I agree that mirroring the core metadata field names and structure is far from vital, and as we’ve both mentioned (I on the PR and you here), PEP 621 sets a clear precedent departing from that. I do think that it is a good thing, not a bad thing, to maintain consistency between the two, if there aren’t more compelling reasons involved one way or another, but I think we both agree that there are (we just disagree about which those are :grinning_face_with_smiling_eyes: ).

In any case, what I was referencing here (and what I tried to make more clear with my rewrite) was not that the design was cleaner due to paralleling the core metadata spec, but rather due to cleanly separating the two different keys with two different sets of syntax, semantics, fields and purposes, for dynamic and relative to a confusingly identically named key in other existing config formats.

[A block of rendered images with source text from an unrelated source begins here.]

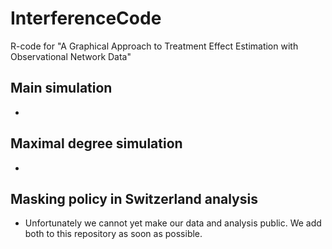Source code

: # InterferenceCode

R-code for "A Graphical Approach to Treatment Effect Estimation with Observational Network Data"

## Main simulation

-

## Maximal degree simulation

- 


## Masking policy in Switzerland analysis

- Unfortunately we cannot yet make our data and analysis public. We add both to this repository as soon as possible.
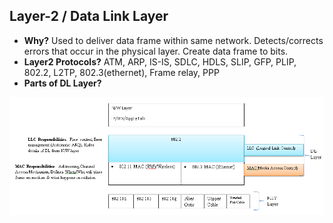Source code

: ## Layer-2 / Data Link Layer
- **Why?** Used to deliver data frame within same network. Detects/corrects errors that occur in the physical layer. Create data frame to bits.
- **Layer2 Protocols?** ATM, ARP, IS-IS, SDLC, HDLS, SLIP, GFP, PLIP, 802.2, L2TP, 802.3(ethernet), Frame relay, PPP
- **Parts of DL Layer?**

<img src=data-link-layer.png width=800 />
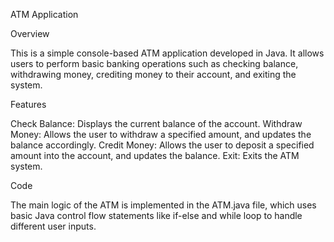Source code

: ATM Application 

Overview

This is a simple console-based ATM application developed in Java. It allows users to perform basic banking operations such as checking balance, withdrawing money, crediting money to their account, and exiting the system.

Features

Check Balance: Displays the current balance of the account.
Withdraw Money: Allows the user to withdraw a specified amount, and updates the balance accordingly.
Credit Money: Allows the user to deposit a specified amount into the account, and updates the balance.
Exit: Exits the ATM system.

Code

The main logic of the ATM is implemented in the ATM.java file, which uses basic Java control flow statements like if-else and while loop to handle different user inputs.
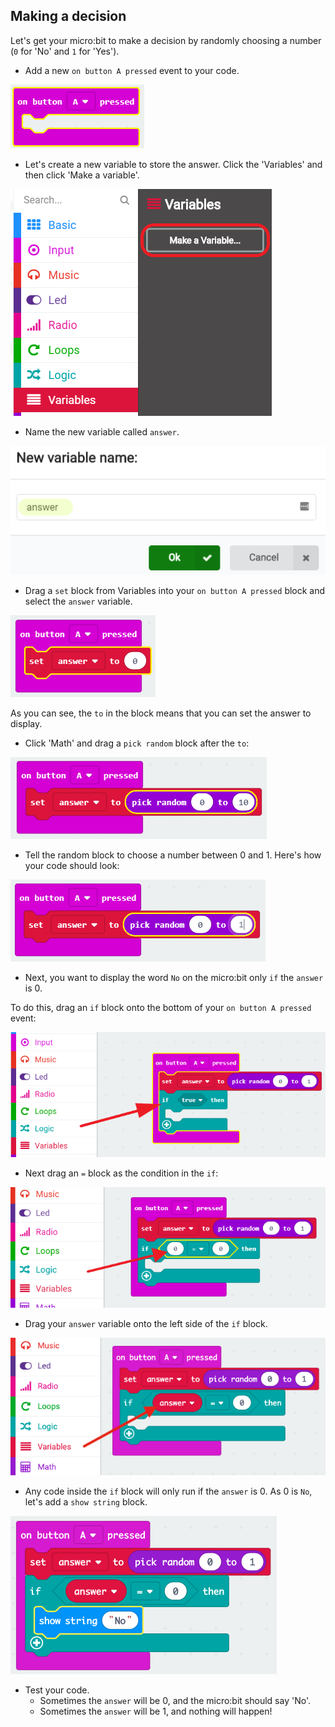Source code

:## Making a decision

Let's get your micro:bit to make a decision by randomly choosing a number (`0` for 'No' and `1` for 'Yes').

+ Add a new `on button A pressed` event to your code.

![screenshot](images/fortune-on-a-pressed.png)

+ Let's create a new variable to store the answer. Click the 'Variables' and then click 'Make a variable'.

![screenshot](images/fortune-variables.png)

+ Name the new variable called `answer`.

![screenshot](images/fortune-answer.png)

+ Drag a `set` block from Variables into your `on button A pressed` block and select the `answer` variable.

![screenshot](images/fortune-set.png)

As you can see, the `to` in the block means that you can set the answer to display.

+ Click 'Math' and drag a `pick random` block after the `to`:

![screenshot](images/fortune-random.png)

+ Tell the random block to choose a number between 0 and 1. Here's how your code should look:

![screenshot](images/fortune-random-1.png)

+ Next, you want to display the word `No` on the micro:bit only `if` the `answer` is 0.

To do this, drag an `if` block onto the bottom of your `on button A pressed` event:

![screenshot](images/fortune-if.png)

+ Next drag an `=` block as the condition in the `if`:

![screenshot](images/fortune-equals.png)

+ Drag your `answer` variable onto the left side of the `if` block.

![screenshot](images/fortune-if-finished.png)

+ Any code inside the `if` block will only run if the `answer` is 0. As 0 is `No`, let's add a `show string` block.

![screenshot](images/fortune-no.png)

+ Test your code. 
    + Sometimes the `answer` will be 0, and the micro:bit should say 'No'.
    + Sometimes the `answer` will be 1, and nothing will happen!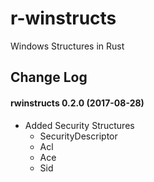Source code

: # r-winstructs
Windows Structures in Rust

## Change Log
#### rwinstructs 0.2.0 (2017-08-28)
- Added Security Structures
  - SecurityDescriptor
  - Acl
  - Ace
  - Sid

The much more critical issue here, which is as yet unaddressed, is that we would be using the license key to mean a totally different thing, syntactically and semantically, than it means it all the other existing config tool-specific config formats. Validation or not, this is just asking for author and reader confusion and frustration. The footgun may have an interlocking safety, but its still a footgun :laughing:

The other point in favor that I’d made before, which doesn’t seem to be in the current draft, was that it automatically made License and License-Expression mutually exclusive without tools actually having to check for it and the spec having to specify it.

I understand your point here, even if I don’t personally see it entirely the same way, and its certainly a matter of judgement. I actually thought more people would favor explicitness here and oppose the previously-implemented approach on those grounds, which one of the factors that eventually led me to shy away from it.

I do want to point out that a license expression is a fully inclusive superset of a single identifier; the latter is a perfectly valid example of the former. I’m much less concerned about invalid identifiers, since tooling following the spec will catch it, and more with making explicit to authors and readers what the field represents at a glance (and that they are allowed to use a full license expression, not just a single identifier) without having to carefully dig through the spec or succumb to the temptation to guess based on the content. But maybe this isn’t so big an issue in practice as I’d feared.

Short? Sure. Clear? I’d argue less so, since without reading the spec license could be anything—free text, an identifier, an expression, full license text, a license file path, etc—while license-expression makes it clear it is exactly that, an expression.

I do agree that’s a pretty good reason, one I cited originally. I personally still don’t think it outweighs the issues above and below, but I can understand why you feel strongly about it.

Actually, the PEP as currently written explicitly proposes allowing exactly that :grinning_face_with_smiling_eyes: , and includes a justification accordingly. I mention this because some previously still raised an issue with it, to make clear the implications, but this is not presently a blocking issue.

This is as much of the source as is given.